See our briefing for more details on this amendment. 

Cost protection for law enforcement in civil recovery cases 

What reasons did the government give for opposing this amendment? 

The Minister gave the following explanation for the government’s opposition to amendment 161:

Why the government’s response is a missed opportunity to ensure robust enforcement against dirty money:

  1. This amendment would help avoid the Bill being another paper tiger. UK law enforcement is chronically underfunded and frequently outgunned against well-resourced defendants. It is essential that the government puts the resources and protections in place to ensure it can be properly enforced. Protecting law enforcement from sky-high costs when they act reasonably against deep-pocketed suspects would be an excellent way to protect scarce public resources. 
  2. The insistence on the “loser pays principle” does not take into account important exceptions in other areas of law. The courts have far more discretion on whether or not to impose costs on public bodies, including law enforcement, that bring unsuccessful regulatory or enforcement actions. Courts in these areas are allowed to take into account the ‘chilling effect’ that costs may have on the ability of public bodies to make reasonable enforcement decisions made in the public interest (see our previous blog for examples).
  3. The government’s limited concession on protecting law enforcement from excessive costs in civil recovery cases is too weak to be credible. As Robert Buckland argued, it is time government “grasped the nettle” and introduced this reform now rather than waiting for another report. 
  4. The government amendment in lieu gives the Secretary of State huge leeway to undertake an unambitious and limited exercise, giving them powers to selectively “consult such persons” they consider “appropriate”. Ideally, the government should ask the Law Commission to conduct a review within twelve months of how the different costs regimes are operating as recommended by a senior judge. At the very least, the government should table a new amendment ensuring the report is fully independent and as wide a range of views as possible are sought. 

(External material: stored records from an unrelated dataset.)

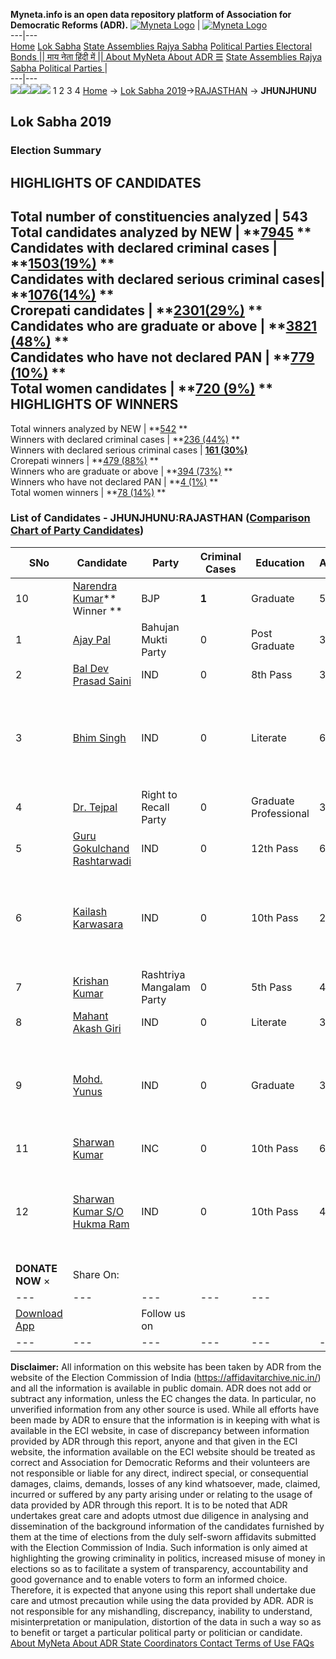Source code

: **Myneta.info is an open data repository platform of Association for Democratic Reforms (ADR).**
[![Myneta Logo](https://www.myneta.info/lib/img/myneta-logo.png)](https://www.myneta.info/) | [![Myneta Logo](https://www.myneta.info/lib/img/adr-logo.png)](https://adrindia.org)  
---|---  
[Home](https://www.myneta.info/) [Lok Sabha](https://www.myneta.info/#ls "Lok Sabha") [ State Assemblies ](https://www.myneta.info/#sa "State Assemblies") [Rajya Sabha](https://www.myneta.info/#rs "Rajya Sabha") [Political Parties ](https://www.myneta.info/party "Political Parties") [ Electoral Bonds ](https://www.myneta.info/electoral_bonds "Electoral Bonds") [ || माय नेता हिंदी में || ](https://translate.google.co.in/translate?prev=hp&hl=en&js=y&u=www.myneta.info&sl=en&tl=hi&history_state0=) [ About MyNeta ](https://adrindia.org/content/about-myneta) [ About ADR ](https://adrindia.org/about-adr/who-we-are) [☰](javascript:void\(0\))
[ State Assemblies ](https://www.myneta.info/#sa "State Assemblies") [ Rajya Sabha ](https://www.myneta.info/#rs "Rajya Sabha") [ Political Parties ](https://www.myneta.info/party "Political Parties")
|   
---|---  
![](https://www.myneta.info/lib/img/banner/banner-1.png)![](https://www.myneta.info/lib/img/banner/banner-2.png)![](https://www.myneta.info/lib/img/banner/banner-3.png)![](https://www.myneta.info/lib/img/banner/banner-4.png)
1  2  3  4 
[Home](https://www.myneta.info/) → [Lok Sabha 2019](https://www.myneta.info/LokSabha2019/)→[RAJASTHAN](https://www.myneta.info/LokSabha2019/index.php?action=show_constituencies&state_id=53) → **JHUNJHUNU**
### 
## Lok Sabha 2019
###  Election Summary 
HIGHLIGHTS OF CANDIDATES  
---  
Total number of constituencies analyzed |  543   
Total candidates analyzed by NEW | **[7945](https://www.myneta.info/LokSabha2019/index.php?action=summary&subAction=candidates_analyzed&sort=candidate#summary) **  
Candidates with declared criminal cases | **[1503(19%)](https://www.myneta.info/LokSabha2019/index.php?action=summary&subAction=crime&sort=candidate#summary) **  
Candidates with declared serious criminal cases| **[1076(14%)](https://www.myneta.info/LokSabha2019/index.php?action=summary&subAction=serious_crime&sort=candidate#summary) **  
Crorepati candidates | **[2301(29%)](https://www.myneta.info/LokSabha2019/index.php?action=summary&subAction=crorepati&sort=candidate#summary) **  
Candidates who are graduate or above | **[3821 (48%)](https://www.myneta.info/LokSabha2019/index.php?action=summary&subAction=education&sort=candidate#summary) **  
Candidates who have not declared PAN | **[779 (10%)](https://www.myneta.info/LokSabha2019/index.php?action=summary&subAction=without_pan&sort=candidate#summary) **  
Total women candidates | **[720 (9%)](https://www.myneta.info/LokSabha2019/index.php?action=summary&subAction=women_candidate&sort=candidate#summary) **  
HIGHLIGHTS OF WINNERS  
---  
Total winners analyzed by NEW | **[542](https://www.myneta.info/LokSabha2019/index.php?action=summary&subAction=winner_analyzed&sort=candidate#summary) **  
Winners with declared criminal cases | **[236 (44%)](https://www.myneta.info/LokSabha2019/index.php?action=summary&subAction=winner_crime&sort=candidate#summary) **  
Winners with declared serious criminal cases | **[161 (30%)](https://www.myneta.info/LokSabha2019/index.php?action=summary&subAction=winner_serious_crime&sort=candidate#summary)**  
Crorepati winners | **[479 (88%)](https://www.myneta.info/LokSabha2019/index.php?action=summary&subAction=winner_crorepati&sort=candidate#summary) **  
Winners who are graduate or above | **[394 (73%)](https://www.myneta.info/LokSabha2019/index.php?action=summary&subAction=winner_education&sort=candidate#summary) **  
Winners who have not declared PAN | **[4 (1%)](https://www.myneta.info/LokSabha2019/index.php?action=summary&subAction=winner_without_pan&sort=candidate#summary) **  
Total women winners | **[78 (14%)](https://www.myneta.info/LokSabha2019/index.php?action=summary&subAction=winner_women&sort=candidate#summary) **  
### List of Candidates - JHUNJHUNU:RAJASTHAN ([Comparison Chart of Party Candidates](https://www.myneta.info/LokSabha2019/comparisonchart.php?constituency_id=795))
SNo | Candidate| Party| Criminal Cases| Education| Age| Total Assets| Liabilities  
---|---|---|---|---|---|---|---  
10  | [Narendra Kumar](https://www.myneta.info/LokSabha2019/candidate.php?candidate_id=11748)** Winner ** | BJP | **1** | Graduate| 58 | Rs 4,74,74,109 ~ 4 Crore+ | Rs 32,78,401 ~ 32 Lacs+  
1  | [Ajay Pal](https://www.myneta.info/LokSabha2019/candidate.php?candidate_id=11751) | Bahujan Mukti Party | 0 | Post Graduate| 34 | Rs 3,75,915 ~ 3 Lacs+ | Rs 0 ~   
2  | [Bal Dev Prasad Saini](https://www.myneta.info/LokSabha2019/candidate.php?candidate_id=11562) | IND | 0 | 8th Pass| 33 | Rs 8,20,000 ~ 8 Lacs+ | Rs 22,000 ~ 22 Thou+  
3  | [Bhim Singh](https://www.myneta.info/LokSabha2019/candidate.php?candidate_id=11750) | IND | 0 | Literate| 67 | ![](https://myneta.info/image_v2.php?myneta_folder=LokSabha2019&candidate_id=11750&col=ta) | ![](https://myneta.info/image_v2.php?myneta_folder=LokSabha2019&candidate_id=11750&col=lia)  
4  | [Dr. Tejpal](https://www.myneta.info/LokSabha2019/candidate.php?candidate_id=11563) | Right to Recall Party | 0 | Graduate Professional| 31 | Rs 6,33,189 ~ 6 Lacs+ | Rs 5,92,936 ~ 5 Lacs+  
5  | [Guru Gokulchand Rashtarwadi](https://www.myneta.info/LokSabha2019/candidate.php?candidate_id=11233) | IND | 0 | 12th Pass| 66 | Nil | Rs 0 ~   
6  | [Kailash Karwasara](https://www.myneta.info/LokSabha2019/candidate.php?candidate_id=11749) | IND | 0 | 10th Pass| 29 | ![](https://myneta.info/image_v2.php?myneta_folder=LokSabha2019&candidate_id=11749&col=ta) | ![](https://myneta.info/image_v2.php?myneta_folder=LokSabha2019&candidate_id=11749&col=lia)  
7  | [Krishan Kumar](https://www.myneta.info/LokSabha2019/candidate.php?candidate_id=11753) | Rashtriya Mangalam Party | 0 | 5th Pass| 44 | Rs 25,34,657 ~ 25 Lacs+ | Rs 4,80,000 ~ 4 Lacs+  
8  | [Mahant Akash Giri](https://www.myneta.info/LokSabha2019/candidate.php?candidate_id=11234) | IND | 0 | Literate| 37 | Rs 57,000 ~ 57 Thou+ | Rs 0 ~   
9  | [Mohd. Yunus](https://www.myneta.info/LokSabha2019/candidate.php?candidate_id=11236) | IND | 0 | Graduate| 38 | ![](https://myneta.info/image_v2.php?myneta_folder=LokSabha2019&candidate_id=11236&col=ta) | ![](https://myneta.info/image_v2.php?myneta_folder=LokSabha2019&candidate_id=11236&col=lia)  
11  | [Sharwan Kumar](https://www.myneta.info/LokSabha2019/candidate.php?candidate_id=11232) | INC | 0 | 10th Pass| 64 | Rs 78,85,036 ~ 78 Lacs+ | Rs 0 ~   
12  | [Sharwan Kumar S/O Hukma Ram](https://www.myneta.info/LokSabha2019/candidate.php?candidate_id=12585) | IND | 0 | 10th Pass| 47 | ![](https://myneta.info/image_v2.php?myneta_folder=LokSabha2019&candidate_id=12585&col=ta) | ![](https://myneta.info/image_v2.php?myneta_folder=LokSabha2019&candidate_id=12585&col=lia)  
|  **DONATE NOW** × |  Share On:  | [](https://api.whatsapp.com/send?text=https%3A%2F%2Fmyneta.info%2Fpunjab2022%2Findex.php%3Faction%3Dshow_constituencies%26state_id%3D19) | [](https://www.facebook.com/sharer/sharer.php?u=https%3A%2F%2Fmyneta.info%2Fpunjab2022%2Findex.php%3Faction%3Dshow_constituencies%26state_id%3D19) | [](https://twitter.com/share?url=https%3A%2F%2Fmyneta.info%2Fpunjab2022%2Findex.php%3Faction%3Dshow_constituencies%26state_id%3D19)  
---|---|---|---|---  
| [ Download App ](https://play.google.com/store/apps/details?id=com.webrosoft.myneta1&pcampaignid=pcampaignidMKT-Other-global-all-co-prtnr-py-PartBadge-Mar2515-1) | [](https://play.google.com/store/apps/details?id=com.webrosoft.myneta1&pcampaignid=pcampaignidMKT-Other-global-all-co-prtnr-py-PartBadge-Mar2515-1) |  Follow us on  | [](https://www.facebook.com/adrindia.org/) | [](https://twitter.com/adrspeaks) | [](https://groups.google.com/g/national-election-watch?hl=en&pli=1) | [](https://www.instagram.com/adrspeaks/) | [](https://www.youtube.com/user/adrspeaks) | [](https://sharechat.com/profile/adrspeaks)  
---|---|---|---|---|---|---|---|---  
**Disclaimer:** All information on this website has been taken by ADR from the website of the Election Commission of India (https://affidavitarchive.nic.in/) and all the information is available in public domain. ADR does not add or subtract any information, unless the EC changes the data. In particular, no unverified information from any other source is used. While all efforts have been made by ADR to ensure that the information is in keeping with what is available in the ECI website, in case of discrepancy between information provided by ADR through this report, anyone and that given in the ECI website, the information available on the ECI website should be treated as correct and Association for Democratic Reforms and their volunteers are not responsible or liable for any direct, indirect special, or consequential damages, claims, demands, losses of any kind whatsoever, made, claimed, incurred or suffered by any party arising under or relating to the usage of data provided by ADR through this report. It is to be noted that ADR undertakes great care and adopts utmost due diligence in analysing and dissemination of the background information of the candidates furnished by them at the time of elections from the duly self-sworn affidavits submitted with the Election Commission of India. Such information is only aimed at highlighting the growing criminality in politics, increased misuse of money in elections so as to facilitate a system of transparency, accountability and good governance and to enable voters to form an informed choice. Therefore, it is expected that anyone using this report shall undertake due care and utmost precaution while using the data provided by ADR. ADR is not responsible for any mishandling, discrepancy, inability to understand, misinterpretation or manipulation, distortion of the data in such a way so as to benefit or target a particular political party or politician or candidate. 
[ About MyNeta ](https://adrindia.org/content/about-myneta) [ About ADR ](https://adrindia.org/about-adr/who-we-are) [ State Coordinators ](https://adrindia.org/about-adr/state-coordinators) [ Contact ](https://adrindia.org/contact-us) [ Terms of Use ](https://adrindia.org/content/adr-terms-use) [ FAQs ](https://adrindia.org/content/faqs)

See our blog and briefing for more details on this amendment. 

To sum up

It is a real shame that the government has not yet decided to embrace these game-changing amendments – as well as others tightening up reforms to Companies House.

But it’s not too late for ministers to reconsider. When these amendments return to the House of Lords Peers may well urge the government to think again and send the amendments back to the Commons. 

To make what is already an excellent Bill a truly outstanding one, the government would do well not to miss this opportunity again.

The Houses of Parliament at night. Voting on the Economic Crime Bill took place on the night of 4 September 2023.